Daneben machte Prof. Dr. Degener aber auch den für Deutschland in den Staatenprüfungen im Jahr 2018 und 2023 durch den UN-Fachausschuss für die Rechte von Menschen mit Behinderungen festgestellten dringenden Handlungsbedarf, unter anderem bei Diskriminierungen durch Institutionalisierung und Sonderstrukturen, deutlich. Sie forderte, das Potential von Artikel 3 Absatz 3 Satz 2 Grundgesetz für eine Transformation in eine inklusive Gesellschaft endlich auszuschöpfen und damit dieser besonderen Grundrechtsnorm die ihr gebührende Bedeutung zu verleihen.

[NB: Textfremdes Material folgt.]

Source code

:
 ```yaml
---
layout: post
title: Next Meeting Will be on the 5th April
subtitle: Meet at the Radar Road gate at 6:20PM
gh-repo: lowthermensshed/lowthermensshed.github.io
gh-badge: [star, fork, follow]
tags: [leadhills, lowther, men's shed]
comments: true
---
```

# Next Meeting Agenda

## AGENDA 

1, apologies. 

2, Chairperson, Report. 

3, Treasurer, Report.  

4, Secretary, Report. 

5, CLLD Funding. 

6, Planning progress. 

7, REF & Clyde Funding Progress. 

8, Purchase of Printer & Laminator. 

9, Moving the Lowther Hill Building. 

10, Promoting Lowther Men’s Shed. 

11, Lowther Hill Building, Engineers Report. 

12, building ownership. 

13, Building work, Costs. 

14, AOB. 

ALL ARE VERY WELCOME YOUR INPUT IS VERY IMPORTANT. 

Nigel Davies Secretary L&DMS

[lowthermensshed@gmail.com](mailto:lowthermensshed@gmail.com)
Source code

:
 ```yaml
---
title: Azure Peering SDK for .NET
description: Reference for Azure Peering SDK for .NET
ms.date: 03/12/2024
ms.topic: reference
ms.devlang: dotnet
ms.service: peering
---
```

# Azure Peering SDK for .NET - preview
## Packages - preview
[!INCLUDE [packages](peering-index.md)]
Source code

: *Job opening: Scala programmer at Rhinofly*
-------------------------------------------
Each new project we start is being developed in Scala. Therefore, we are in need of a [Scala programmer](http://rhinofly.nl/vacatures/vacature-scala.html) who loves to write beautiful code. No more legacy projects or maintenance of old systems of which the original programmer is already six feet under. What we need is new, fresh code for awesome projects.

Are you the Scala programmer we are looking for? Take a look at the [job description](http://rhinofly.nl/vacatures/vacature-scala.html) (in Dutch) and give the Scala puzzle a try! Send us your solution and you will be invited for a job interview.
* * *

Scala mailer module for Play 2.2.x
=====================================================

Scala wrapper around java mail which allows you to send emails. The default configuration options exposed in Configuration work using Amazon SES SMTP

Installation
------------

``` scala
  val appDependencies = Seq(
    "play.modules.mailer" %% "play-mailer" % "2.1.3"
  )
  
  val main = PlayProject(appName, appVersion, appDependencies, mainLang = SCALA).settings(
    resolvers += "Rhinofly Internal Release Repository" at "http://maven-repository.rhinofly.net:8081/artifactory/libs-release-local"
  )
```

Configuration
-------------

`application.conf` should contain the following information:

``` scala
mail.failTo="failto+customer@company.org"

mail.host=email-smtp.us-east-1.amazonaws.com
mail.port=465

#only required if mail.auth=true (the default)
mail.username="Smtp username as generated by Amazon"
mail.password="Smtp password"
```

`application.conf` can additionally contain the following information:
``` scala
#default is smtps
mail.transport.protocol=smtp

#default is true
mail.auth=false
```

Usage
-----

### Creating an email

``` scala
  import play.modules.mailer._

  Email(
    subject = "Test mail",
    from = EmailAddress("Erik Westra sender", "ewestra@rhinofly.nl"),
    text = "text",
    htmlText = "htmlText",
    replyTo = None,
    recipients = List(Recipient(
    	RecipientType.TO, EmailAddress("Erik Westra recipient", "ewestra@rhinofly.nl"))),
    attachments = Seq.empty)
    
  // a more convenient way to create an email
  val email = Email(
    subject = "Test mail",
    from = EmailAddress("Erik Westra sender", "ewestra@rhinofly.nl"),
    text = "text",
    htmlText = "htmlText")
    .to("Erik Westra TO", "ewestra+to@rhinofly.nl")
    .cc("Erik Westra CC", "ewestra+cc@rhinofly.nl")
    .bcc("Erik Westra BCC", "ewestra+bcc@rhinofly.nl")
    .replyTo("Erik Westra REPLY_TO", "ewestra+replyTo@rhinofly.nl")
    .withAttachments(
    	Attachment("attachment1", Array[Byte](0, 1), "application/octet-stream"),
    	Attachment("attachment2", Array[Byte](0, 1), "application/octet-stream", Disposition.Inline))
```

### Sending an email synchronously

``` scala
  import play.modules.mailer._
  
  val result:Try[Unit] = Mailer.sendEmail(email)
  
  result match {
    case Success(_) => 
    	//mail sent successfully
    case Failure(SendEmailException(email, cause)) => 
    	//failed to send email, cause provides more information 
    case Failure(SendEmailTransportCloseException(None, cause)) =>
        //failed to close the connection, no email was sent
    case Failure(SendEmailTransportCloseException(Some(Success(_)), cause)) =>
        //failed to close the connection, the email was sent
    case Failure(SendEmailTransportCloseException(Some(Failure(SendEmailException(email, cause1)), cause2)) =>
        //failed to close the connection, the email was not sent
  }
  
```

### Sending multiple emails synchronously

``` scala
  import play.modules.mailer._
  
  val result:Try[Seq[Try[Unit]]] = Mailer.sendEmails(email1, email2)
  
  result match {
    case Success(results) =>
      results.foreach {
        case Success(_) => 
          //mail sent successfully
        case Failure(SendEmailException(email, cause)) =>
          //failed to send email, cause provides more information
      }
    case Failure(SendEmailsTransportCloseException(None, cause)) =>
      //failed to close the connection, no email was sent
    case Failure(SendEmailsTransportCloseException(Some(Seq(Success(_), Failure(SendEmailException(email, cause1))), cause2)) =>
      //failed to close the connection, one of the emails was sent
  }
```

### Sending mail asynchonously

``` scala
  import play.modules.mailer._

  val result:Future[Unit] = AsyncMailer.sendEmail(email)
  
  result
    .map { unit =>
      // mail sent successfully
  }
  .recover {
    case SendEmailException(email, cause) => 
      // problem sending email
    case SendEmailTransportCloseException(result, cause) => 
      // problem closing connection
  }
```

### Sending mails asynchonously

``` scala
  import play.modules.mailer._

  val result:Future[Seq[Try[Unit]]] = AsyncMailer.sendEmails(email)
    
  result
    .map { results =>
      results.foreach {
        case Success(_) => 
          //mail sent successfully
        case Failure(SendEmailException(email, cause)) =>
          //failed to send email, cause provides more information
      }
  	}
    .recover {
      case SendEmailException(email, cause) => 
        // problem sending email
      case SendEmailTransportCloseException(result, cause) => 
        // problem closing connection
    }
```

Nachdem Beitrag von Frau Prof. Dr. Degener richtete die Konferenz den Blick auf das Gastgeberland der Konferenz. Jörg Utschakowski von der Senatorin für Gesundheit stellte den Bremer Weg von der Hospitalisierung zur Ambulantisierung im Bereich der Psychiatrie vor. Nach einem kurzen Rückblick auf die Anfänge der Bremer Psychiatriereform ab 2013 und der engmaschigen Begleitung durch den Landesteilhabebeirat, ging er auf Schlüsselfaktoren ein. Er benannte insbesondere die Strukturreform hin zu gemeindepsychiatrischen Verbünden als entscheidend. Hinzutreten muss zudem die verbindliche Partizipation und Kooperation mit Interessensvertretungen auf allen Ebenen. In der anschließenden Diskussion wurden die Bedeutung einer wohnortnahen psychiatrischen Versorgung und die Vermeidung von Zwang hervorgehoben. Jörg Utschakowski machte abschließend deutlich, dass bei der Umwandlung des Systems immer auch Menschen mit komplexen Hilfebedarfen zu berücksichtigen sind - andernfalls würde das System die Anforderungen der Inklusion nicht erfüllen.

Weiteren Einblick in die Praxis des Abbaus von Sonderstrukturen erhielt die Konferenz durch den Martinsclub Bremen. Die Vertreter:innen berichteten von der Auflösung der stationären Einrichtung in Huckelriede und der Überführung in das Quartierwohnen. 80% der Nutzer:innen, die damals in dieser stationären Einrichtung gewohnt haben, leben heute in einem ambulanten Setting. Deutlich wurde in dem Beitrag, dass eine grundlegende Gelingensbedingung hierfür die Beteiligung der Nutzer:innen von Anfang an gewesen ist. Die anschließende Diskussionsrunde machte deutlich, dass sich Beauftragten eine größere Zahl von Anbietern deutschlandweit wünschen, die so konsequent auf die Umwandlung von „stationär zu ambulant“ setzen und dabei behinderte Menschen von Beginn an beteiligen. „Bis 2030 wollen wir alle besonderen Wohnformen beim Martinsclub aufgelöst haben“.